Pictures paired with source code
##########

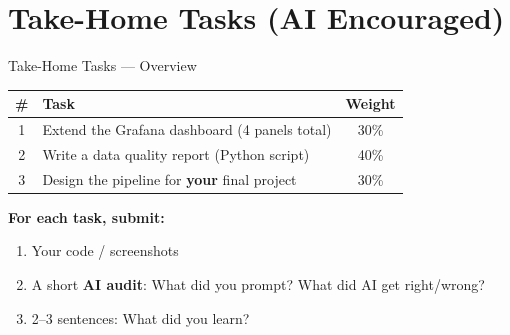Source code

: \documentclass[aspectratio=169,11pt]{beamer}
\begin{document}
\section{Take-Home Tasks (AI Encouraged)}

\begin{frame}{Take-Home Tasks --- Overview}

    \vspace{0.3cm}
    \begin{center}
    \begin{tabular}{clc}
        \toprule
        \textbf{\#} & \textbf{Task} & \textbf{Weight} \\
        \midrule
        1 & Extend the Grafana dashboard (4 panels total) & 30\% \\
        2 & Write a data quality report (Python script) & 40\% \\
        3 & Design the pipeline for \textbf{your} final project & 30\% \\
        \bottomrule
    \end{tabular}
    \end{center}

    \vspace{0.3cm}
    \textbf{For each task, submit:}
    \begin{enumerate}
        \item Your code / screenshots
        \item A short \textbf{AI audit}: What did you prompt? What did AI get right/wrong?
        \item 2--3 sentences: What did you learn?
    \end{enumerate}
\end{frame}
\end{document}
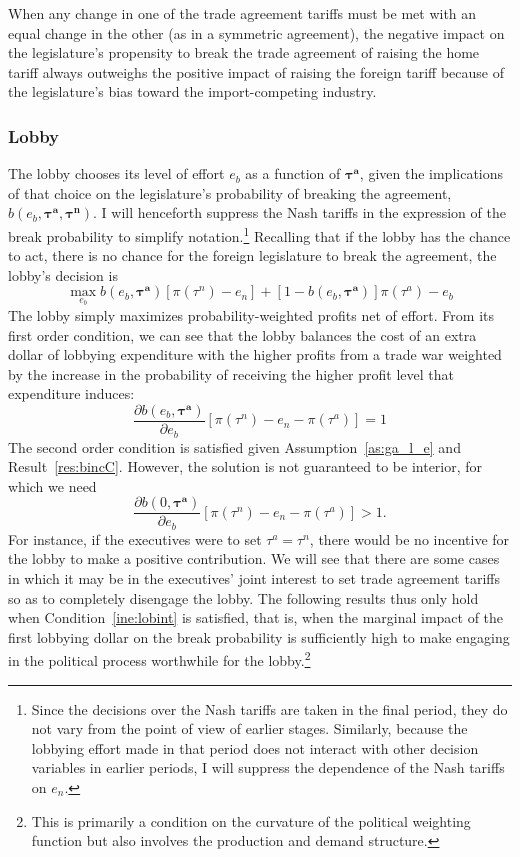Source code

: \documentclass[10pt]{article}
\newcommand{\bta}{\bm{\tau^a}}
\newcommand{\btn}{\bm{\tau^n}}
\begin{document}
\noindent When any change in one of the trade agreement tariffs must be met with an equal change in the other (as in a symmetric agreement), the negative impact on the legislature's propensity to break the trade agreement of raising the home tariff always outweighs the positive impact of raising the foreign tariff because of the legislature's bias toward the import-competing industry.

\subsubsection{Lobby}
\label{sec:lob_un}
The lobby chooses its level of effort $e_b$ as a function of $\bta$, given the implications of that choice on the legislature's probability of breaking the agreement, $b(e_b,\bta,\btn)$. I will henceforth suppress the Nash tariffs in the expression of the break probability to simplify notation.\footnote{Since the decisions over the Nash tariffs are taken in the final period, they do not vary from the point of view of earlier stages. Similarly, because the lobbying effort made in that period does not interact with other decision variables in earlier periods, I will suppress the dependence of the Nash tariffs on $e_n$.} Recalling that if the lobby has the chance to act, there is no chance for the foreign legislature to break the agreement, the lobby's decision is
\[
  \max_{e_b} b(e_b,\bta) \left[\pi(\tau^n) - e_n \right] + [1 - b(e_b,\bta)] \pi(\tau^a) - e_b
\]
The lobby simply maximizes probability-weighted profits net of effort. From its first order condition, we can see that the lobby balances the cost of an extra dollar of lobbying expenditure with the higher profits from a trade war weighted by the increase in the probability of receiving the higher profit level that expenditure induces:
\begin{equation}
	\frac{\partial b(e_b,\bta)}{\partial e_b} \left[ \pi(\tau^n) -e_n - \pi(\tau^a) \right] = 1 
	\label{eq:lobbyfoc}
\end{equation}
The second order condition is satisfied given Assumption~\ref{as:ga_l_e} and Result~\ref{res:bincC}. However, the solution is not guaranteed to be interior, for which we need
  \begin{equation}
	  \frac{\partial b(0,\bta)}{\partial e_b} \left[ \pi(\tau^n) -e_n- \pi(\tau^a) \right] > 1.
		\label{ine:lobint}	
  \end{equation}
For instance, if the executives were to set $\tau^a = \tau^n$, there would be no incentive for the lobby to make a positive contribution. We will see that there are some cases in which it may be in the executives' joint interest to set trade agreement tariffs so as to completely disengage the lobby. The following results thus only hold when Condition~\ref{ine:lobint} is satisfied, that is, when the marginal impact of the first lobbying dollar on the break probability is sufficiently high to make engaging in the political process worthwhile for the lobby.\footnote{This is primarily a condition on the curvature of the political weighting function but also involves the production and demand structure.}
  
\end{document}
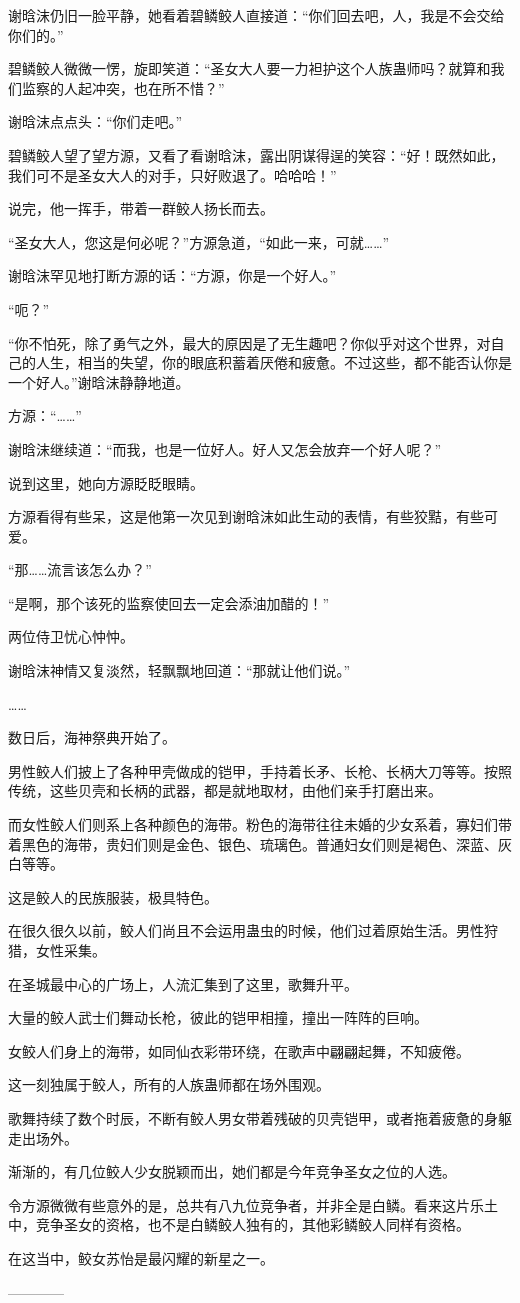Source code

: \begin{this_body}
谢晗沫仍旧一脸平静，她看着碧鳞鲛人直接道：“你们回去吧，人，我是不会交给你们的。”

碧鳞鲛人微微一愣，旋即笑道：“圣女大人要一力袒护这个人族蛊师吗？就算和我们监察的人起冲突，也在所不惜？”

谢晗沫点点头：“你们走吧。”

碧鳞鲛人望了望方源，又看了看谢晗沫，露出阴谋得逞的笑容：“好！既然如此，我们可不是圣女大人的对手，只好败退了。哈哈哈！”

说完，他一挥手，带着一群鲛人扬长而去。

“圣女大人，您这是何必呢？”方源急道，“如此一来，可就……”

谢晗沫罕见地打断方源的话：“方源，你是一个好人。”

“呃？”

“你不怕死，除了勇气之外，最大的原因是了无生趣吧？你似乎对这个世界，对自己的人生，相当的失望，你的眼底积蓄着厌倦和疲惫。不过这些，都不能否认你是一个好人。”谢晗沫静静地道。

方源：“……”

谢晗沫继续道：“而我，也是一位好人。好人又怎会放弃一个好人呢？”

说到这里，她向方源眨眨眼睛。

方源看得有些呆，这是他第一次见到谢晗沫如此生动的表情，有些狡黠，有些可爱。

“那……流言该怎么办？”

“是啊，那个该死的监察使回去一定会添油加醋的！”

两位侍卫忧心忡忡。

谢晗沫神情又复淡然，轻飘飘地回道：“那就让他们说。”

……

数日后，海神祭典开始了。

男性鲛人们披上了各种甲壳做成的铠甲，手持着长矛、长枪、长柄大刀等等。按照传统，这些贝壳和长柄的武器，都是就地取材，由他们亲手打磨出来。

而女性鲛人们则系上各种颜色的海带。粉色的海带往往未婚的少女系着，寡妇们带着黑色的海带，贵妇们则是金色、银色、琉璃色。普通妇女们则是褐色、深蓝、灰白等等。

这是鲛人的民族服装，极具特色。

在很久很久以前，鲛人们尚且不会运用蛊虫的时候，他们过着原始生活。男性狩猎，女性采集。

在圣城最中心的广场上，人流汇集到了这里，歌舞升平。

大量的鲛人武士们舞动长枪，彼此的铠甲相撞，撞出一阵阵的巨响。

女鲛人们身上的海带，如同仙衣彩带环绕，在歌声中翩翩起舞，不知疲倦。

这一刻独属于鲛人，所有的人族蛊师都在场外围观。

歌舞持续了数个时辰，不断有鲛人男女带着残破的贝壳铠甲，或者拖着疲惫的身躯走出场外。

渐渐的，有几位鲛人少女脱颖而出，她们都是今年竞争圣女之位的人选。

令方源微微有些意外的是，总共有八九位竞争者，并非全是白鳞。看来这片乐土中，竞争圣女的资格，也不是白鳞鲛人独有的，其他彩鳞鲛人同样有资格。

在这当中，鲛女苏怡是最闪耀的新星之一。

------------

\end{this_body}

##########

__What to work on__:
With the line containing "方源看得有些呆，这是他第一次见到谢晗沫如此生动的表情，有些狡黠，有些可爱。" as the first and the last line of the records as the final one, print exactly the lines in that span.

__Result__:
方源看得有些呆，这是他第一次见到谢晗沫如此生动的表情，有些狡黠，有些可爱。

“那……流言该怎么办？”

“是啊，那个该死的监察使回去一定会添油加醋的！”

两位侍卫忧心忡忡。

谢晗沫神情又复淡然，轻飘飘地回道：“那就让他们说。”

……

数日后，海神祭典开始了。

男性鲛人们披上了各种甲壳做成的铠甲，手持着长矛、长枪、长柄大刀等等。按照传统，这些贝壳和长柄的武器，都是就地取材，由他们亲手打磨出来。

而女性鲛人们则系上各种颜色的海带。粉色的海带往往未婚的少女系着，寡妇们带着黑色的海带，贵妇们则是金色、银色、琉璃色。普通妇女们则是褐色、深蓝、灰白等等。

这是鲛人的民族服装，极具特色。

在很久很久以前，鲛人们尚且不会运用蛊虫的时候，他们过着原始生活。男性狩猎，女性采集。

在圣城最中心的广场上，人流汇集到了这里，歌舞升平。

大量的鲛人武士们舞动长枪，彼此的铠甲相撞，撞出一阵阵的巨响。

女鲛人们身上的海带，如同仙衣彩带环绕，在歌声中翩翩起舞，不知疲倦。

这一刻独属于鲛人，所有的人族蛊师都在场外围观。

歌舞持续了数个时辰，不断有鲛人男女带着残破的贝壳铠甲，或者拖着疲惫的身躯走出场外。

渐渐的，有几位鲛人少女脱颖而出，她们都是今年竞争圣女之位的人选。

令方源微微有些意外的是，总共有八九位竞争者，并非全是白鳞。看来这片乐土中，竞争圣女的资格，也不是白鳞鲛人独有的，其他彩鳞鲛人同样有资格。

在这当中，鲛女苏怡是最闪耀的新星之一。

------------

\end{this_body}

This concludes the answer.